Career and Life Planning
Graduates of liberal arts colleges have all of the skills that employers are looking for in new hires. Helping students to communicate the value of their majors and degrees to prospective employers has been--and continues to be--one of the most rewarding pedagogical experiences of my professional career.
In 2012, I partnered with Anne Meehan to develop and pilot a 2-credit career and life planning course targeted to first and second-year Humanities majors. The 2013 iteration of our course was linked to a parallel course taught at the University of Richmond. The runaway success of Careers in Humanities inspired us to expand and develop a sister course--Making any Major Marketable--for all majors. Over the past 5 years, Making any Major Marketable has grown from serving under 15 students a year to close to a 100.
In 2015, Anne and I developed and piloted a week-long intensive Job Market Bootcamp course for graduating seniors. In this course, students get brush-up tutorials on LinkedIn, resume and cover letter writing skills, learn job interview techniques, participate in workshops on salary negotiations, benefits packages and post-graduation financial planning and budgeting. The course concludes with a mock networking event with college alumni.

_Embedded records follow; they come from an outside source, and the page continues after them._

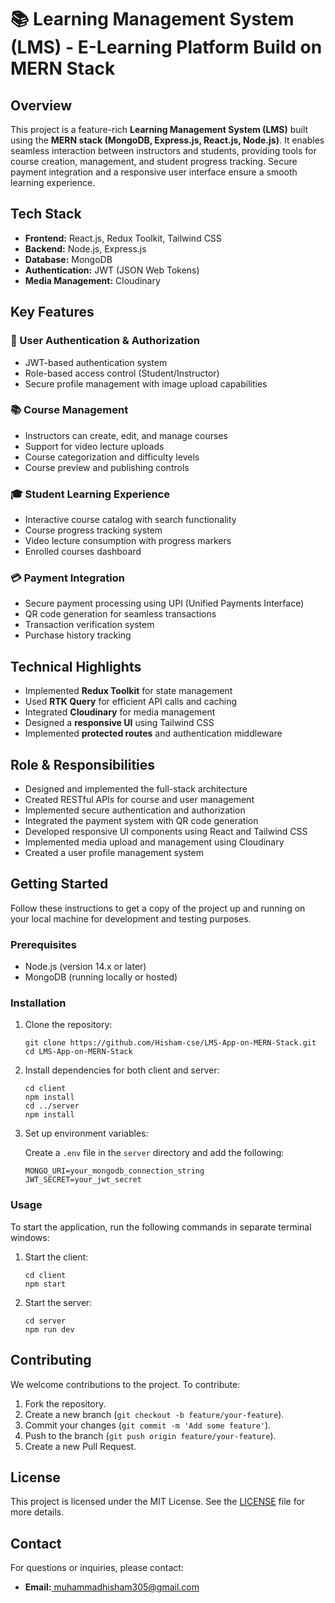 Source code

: <!DOCTYPE html>
<html lang="en">
<head>
    <meta charset="UTF-8">
    <meta name="viewport" content="width=device-width, initial-scale=1.0">
  
</head>
<body>

<h1>📚 Learning Management System (LMS) - E-Learning Platform Build on MERN Stack</h1>

<h2>Overview</h2>
<p>
    This project is a feature-rich <strong>Learning Management System (LMS)</strong> built using the <strong>MERN stack (MongoDB, Express.js, React.js, Node.js)</strong>. 
    It enables seamless interaction between instructors and students, providing tools for course creation, management, and student progress tracking. 
    Secure payment integration and a responsive user interface ensure a smooth learning experience.
</p>

<h2>Tech Stack</h2>
<ul>
    <li><strong>Frontend:</strong> React.js, Redux Toolkit, Tailwind CSS</li>
    <li><strong>Backend:</strong> Node.js, Express.js</li>
    <li><strong>Database:</strong> MongoDB</li>
    <li><strong>Authentication:</strong> JWT (JSON Web Tokens)</li>
    <li><strong>Media Management:</strong> Cloudinary</li>
</ul>

<h2>Key Features</h2>

<h3>🔐 User Authentication & Authorization</h3>
<ul>
    <li>JWT-based authentication system</li>
    <li>Role-based access control (Student/Instructor)</li>
    <li>Secure profile management with image upload capabilities</li>
</ul>

<h3>📚 Course Management</h3>
<ul>
    <li>Instructors can create, edit, and manage courses</li>
    <li>Support for video lecture uploads</li>
    <li>Course categorization and difficulty levels</li>
    <li>Course preview and publishing controls</li>
</ul>

<h3>🎓 Student Learning Experience</h3>
<ul>
    <li>Interactive course catalog with search functionality</li>
    <li>Course progress tracking system</li>
    <li>Video lecture consumption with progress markers</li>
    <li>Enrolled courses dashboard</li>
</ul>

<h3>💳 Payment Integration</h3>
<ul>
    <li>Secure payment processing using UPI (Unified Payments Interface)</li>
    <li>QR code generation for seamless transactions</li>
    <li>Transaction verification system</li>
    <li>Purchase history tracking</li>
</ul>

<h2>Technical Highlights</h2>
<ul>
    <li>Implemented <strong>Redux Toolkit</strong> for state management</li>
    <li>Used <strong>RTK Query</strong> for efficient API calls and caching</li>
    <li>Integrated <strong>Cloudinary</strong> for media management</li>
    <li>Designed a <strong>responsive UI</strong> using Tailwind CSS</li>
    <li>Implemented <strong>protected routes</strong> and authentication middleware</li>
</ul>

<h2>Role & Responsibilities</h2>
<ul>
    <li>Designed and implemented the full-stack architecture</li>
    <li>Created RESTful APIs for course and user management</li>
    <li>Implemented secure authentication and authorization</li>
    <li>Integrated the payment system with QR code generation</li>
    <li>Developed responsive UI components using React and Tailwind CSS</li>
    <li>Implemented media upload and management using Cloudinary</li>
    <li>Created a user profile management system</li>
</ul>

<h2>Getting Started</h2>
<p>Follow these instructions to get a copy of the project up and running on your local machine for development and testing purposes.</p>

<h3 id="prerequisites">Prerequisites</h3>
<ul>
    <li>Node.js (version 14.x or later)</li>
    <li>MongoDB (running locally or hosted)</li>
</ul>

<h3 id="installation">Installation</h3>
<ol>
    <li>Clone the repository:
        <pre><code>git clone https://github.com/Hisham-cse/LMS-App-on-MERN-Stack.git
cd LMS-App-on-MERN-Stack</code></pre>
    </li>
    <li>Install dependencies for both client and server:
        <pre><code>cd client
npm install
cd ../server
npm install</code></pre>
    </li>
    <li>Set up environment variables:
        <p>Create a <code>.env</code> file in the <code>server</code> directory and add the following:</p>
        <pre><code>MONGO_URI=your_mongodb_connection_string
JWT_SECRET=your_jwt_secret</code></pre>
    </li>
</ol>

<h3 id="usage">Usage</h3>
<p>To start the application, run the following commands in separate terminal windows:</p>
<ol>
    <li>Start the client:
        <pre><code>cd client
npm start</code></pre>
    </li>
    <li>Start the server:
        <pre><code>cd server
npm run dev</code></pre>
    </li>
</ol>

<h2 id="contributing">Contributing</h2>
<p>We welcome contributions to the project. To contribute:</p>
<ol>
    <li>Fork the repository.</li>
    <li>Create a new branch (<code>git checkout -b feature/your-feature</code>).</li>
    <li>Commit your changes (<code>git commit -m 'Add some feature'</code>).</li>
    <li>Push to the branch (<code>git push origin feature/your-feature</code>).</li>
    <li>Create a new Pull Request.</li>
</ol>

<h2 id="license">License</h2>
<p>This project is licensed under the MIT License. See the <a href="LICENSE">LICENSE</a> file for more details.</p>

<h2 id="contact">Contact</h2>
<p>For questions or inquiries, please contact:</p>
<ul>
    <li><strong>Email:</strong><a href="LICENSE"> muhammadhisham305@gmail.com</a></li>
</ul>

</body>
</html>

On a broader campus-wide level, my work on career and life planning issues includes serving as the co-director (with Norah Perez) of Rollins's Quality Enhancement Plan (QEP) Development Committee. Our multi-disciplinary group was charged with leading the College through the process of devising a 5-year plan to integrate career and life planning into our faculty-student advising model. Since rotating off that role, I have had the privilege of serving as a lead QEP Reviewer for the Southern Association of Colleges and Universities (SACS), where I get to help peer institutions build and assess similar programs.